In its final rule, EPA increased total renewable fuel to 19.28 billion gallons, from 18.8 billion in the proposed rule, and lowered cellulosic biofuel slightly from 312 million gallons to 311 million gallons.
“We believe that the RFS program can and will drive renewable fuel use, and we have considered the ability of the market to respond to the standards we set when we assessed the amount of renewable fuel that can be reasonably attained in 2017,” the agency said in the rule, to be published in the Federal Register.
Pro-ethanol groups praised EPA’s action, noting that the agency broke with its past practice of using a waiver authority in the law to set levels below what Congress required in the 2008 law.
Petroleum companies, which oppose ethanol mandates, renewed their call for dismantling the renewable fuel standard.
“The RFS mandate is a bad deal for the American consumer,” said Frank Macchiarola, downstream group director for the American Petroleum Institute, representing oil and gas companies. “Today’s announcement only serves to reinforce the need for Congress to repeal or significantly reform the RFS. Democrats and Republicans agree this program is a failure.”
Members of Congress who have called for capping ethanol at 9.7 percent in gasoline criticized the decision in a statement.
“These higher volumes of ethanol will increase the costs of fuel and food for our constituents. In addition, they are damaging to the engines of older vehicles, and to small engines used in boats, recreational vehicles, chainsaws, lawnmowers and similar equipment,” said the lawmakers, including Reps. Bill Flores (R-Texas) and Peter Welch (D-Vt.).
The National Corn Growers Association was among the groups hailing the announcement, which it said steers the RFS back in the direction supporters wanted.
“The Renewable Fuel Standard has been one of America’s great policy success stories. It has improved our energy independence, our air quality, and our rural economies,” NCGA President Wesley Spurlock said in a statement. “Although we believe the EPA did not have authority to reduce the ethanol numbers in the first place, we are pleased to see the [renewable volume obligations] finally back on track.”
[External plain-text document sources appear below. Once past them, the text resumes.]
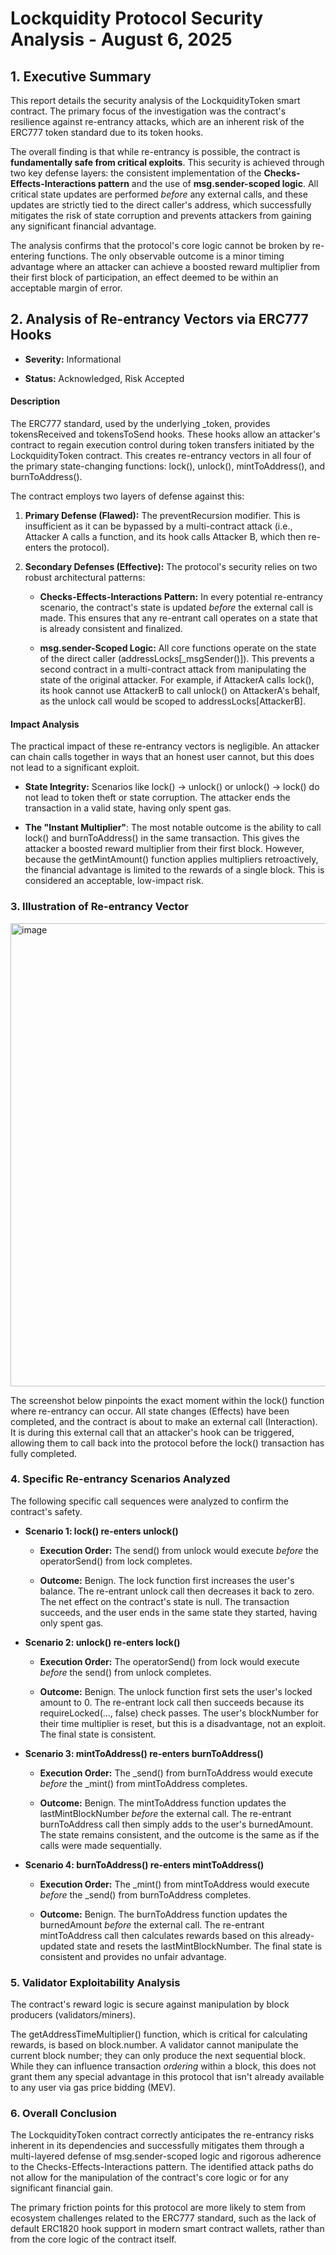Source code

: Lockquidity Protocol Security Analysis - August 6, 2025
=======================================================

1\. Executive Summary
---------------------

This report details the security analysis of the LockquidityToken smart contract. The primary focus of the investigation was the contract's resilience against re-entrancy attacks, which are an inherent risk of the ERC777 token standard due to its token hooks.

The overall finding is that while re-entrancy is possible, the contract is **fundamentally safe from critical exploits**. This security is achieved through two key defense layers: the consistent implementation of the **Checks-Effects-Interactions pattern** and the use of **msg.sender-scoped logic**. All critical state updates are performed _before_ any external calls, and these updates are strictly tied to the direct caller's address, which successfully mitigates the risk of state corruption and prevents attackers from gaining any significant financial advantage.

The analysis confirms that the protocol's core logic cannot be broken by re-entering functions. The only observable outcome is a minor timing advantage where an attacker can achieve a boosted reward multiplier from their first block of participation, an effect deemed to be within an acceptable margin of error.

2\. Analysis of Re-entrancy Vectors via ERC777 Hooks
----------------------------------------------------

*   **Severity:** Informational
    
*   **Status:** Acknowledged, Risk Accepted
    

#### Description

The ERC777 standard, used by the underlying \_token, provides tokensReceived and tokensToSend hooks. These hooks allow an attacker's contract to regain execution control during token transfers initiated by the LockquidityToken contract. This creates re-entrancy vectors in all four of the primary state-changing functions: lock(), unlock(), mintToAddress(), and burnToAddress().

The contract employs two layers of defense against this:

1.  **Primary Defense (Flawed):** The preventRecursion modifier. This is insufficient as it can be bypassed by a multi-contract attack (i.e., Attacker A calls a function, and its hook calls Attacker B, which then re-enters the protocol).
    
2.  **Secondary Defenses (Effective):** The protocol's security relies on two robust architectural patterns:
    
    *   **Checks-Effects-Interactions Pattern:** In every potential re-entrancy scenario, the contract's state is updated _before_ the external call is made. This ensures that any re-entrant call operates on a state that is already consistent and finalized.
        
    *   **msg.sender-Scoped Logic:** All core functions operate on the state of the direct caller (addressLocks\[\_msgSender()\]). This prevents a second contract in a multi-contract attack from manipulating the state of the original attacker. For example, if AttackerA calls lock(), its hook cannot use AttackerB to call unlock() on AttackerA's behalf, as the unlock call would be scoped to addressLocks\[AttackerB\].
        

#### Impact Analysis

The practical impact of these re-entrancy vectors is negligible. An attacker can chain calls together in ways that an honest user cannot, but this does not lead to a significant exploit.

*   **State Integrity:** Scenarios like lock() -> unlock() or unlock() -> lock() do not lead to token theft or state corruption. The attacker ends the transaction in a valid state, having only spent gas.
    
*   **The "Instant Multiplier"**: The most notable outcome is the ability to call lock() and burnToAddress() in the same transaction. This gives the attacker a boosted reward multiplier from their first block. However, because the getMintAmount() function applies multipliers retroactively, the financial advantage is limited to the rewards of a single block. This is considered an acceptable, low-impact risk.
    

### 3\. Illustration of Re-entrancy Vector

<img width="1560" height="741" alt="image" src="https://github.com/user-attachments/assets/d80afcc4-5660-46ae-844c-15ba65aafcf3" />

The screenshot below pinpoints the exact moment within the lock() function where re-entrancy can occur. All state changes (Effects) have been completed, and the contract is about to make an external call (Interaction). It is during this external call that an attacker's hook can be triggered, allowing them to call back into the protocol before the lock() transaction has fully completed.

### 4\. Specific Re-entrancy Scenarios Analyzed

The following specific call sequences were analyzed to confirm the contract's safety.

*   **Scenario 1: lock() re-enters unlock()**
    
    *   **Execution Order:** The send() from unlock would execute _before_ the operatorSend() from lock completes.
        
    *   **Outcome:** Benign. The lock function first increases the user's balance. The re-entrant unlock call then decreases it back to zero. The net effect on the contract's state is null. The transaction succeeds, and the user ends in the same state they started, having only spent gas.
        
*   **Scenario 2: unlock() re-enters lock()**
    
    *   **Execution Order:** The operatorSend() from lock would execute _before_ the send() from unlock completes.
        
    *   **Outcome:** Benign. The unlock function first sets the user's locked amount to 0. The re-entrant lock call then succeeds because its requireLocked(..., false) check passes. The user's blockNumber for their time multiplier is reset, but this is a disadvantage, not an exploit. The final state is consistent.
        
*   **Scenario 3: mintToAddress() re-enters burnToAddress()**
    
    *   **Execution Order:** The \_send() from burnToAddress would execute _before_ the \_mint() from mintToAddress completes.
        
    *   **Outcome:** Benign. The mintToAddress function updates the lastMintBlockNumber _before_ the external call. The re-entrant burnToAddress call then simply adds to the user's burnedAmount. The state remains consistent, and the outcome is the same as if the calls were made sequentially.
        
*   **Scenario 4: burnToAddress() re-enters mintToAddress()**
    
    *   **Execution Order:** The \_mint() from mintToAddress would execute _before_ the \_send() from burnToAddress completes.
        
    *   **Outcome:** Benign. The burnToAddress function updates the burnedAmount _before_ the external call. The re-entrant mintToAddress call then calculates rewards based on this already-updated state and resets the lastMintBlockNumber. The final state is consistent and provides no unfair advantage.
        

### 5\. Validator Exploitability Analysis

The contract's reward logic is secure against manipulation by block producers (validators/miners).

The getAddressTimeMultiplier() function, which is critical for calculating rewards, is based on block.number. A validator cannot manipulate the current block number; they can only produce the next sequential block. While they can influence transaction _ordering_ within a block, this does not grant them any special advantage in this protocol that isn't already available to any user via gas price bidding (MEV).

### 6\. Overall Conclusion

The LockquidityToken contract correctly anticipates the re-entrancy risks inherent in its dependencies and successfully mitigates them through a multi-layered defense of msg.sender-scoped logic and rigorous adherence to the Checks-Effects-Interactions pattern. The identified attack paths do not allow for the manipulation of the contract's core logic or for any significant financial gain.

The primary friction points for this protocol are more likely to stem from ecosystem challenges related to the ERC777 standard, such as the lack of default ERC1820 hook support in modern smart contract wallets, rather than from the core logic of the contract itself.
In addition to setting conventional biofuel levels, the final rule dictates a volume of biomass-based diesel of 2.1 billion gallons in 2018, up from 2 billion in 2017.
EPA’s action comes as the agency continues to face legal challenges both from ethanol advocates and critics to its prior implementation of the RFS, including renewable fuel levels for 2017 that were below congressional mandates.
Oil and gas companies say refiners and distributors can’t satisfy the increasing levels of biofuel the law envisions. Their argument that the law risks breaching the “blend wall” of 10 percent ethanol in gasoline didn’t appear to sway EPA toward less ambitious goals.
“We have moved past the imaginary blend wall,” said Brooke Coleman, executive director of the Advanced Biofuels Business Council.
The announcement effectively hands the policy over to the incoming Trump administration. Coleman said he doesn’t expect the new administration to reconsider the rule, despite the president-elect’s pledge to view regulations issued at the end of the Obama administration. The RFS rule is already mandated by law, so it isn’t a last-minute move, he said.
“Team Trump supported the RFS loudly and unequivocally and then won the election by running the table in the middle of the country, where the RFS has the greatest positive impact on the economy. So reversing direction on the RFS, undercutting a robust manufacturing base and increasing our dependence on foreign oil would be a curious move for the president-elect,” Coleman said.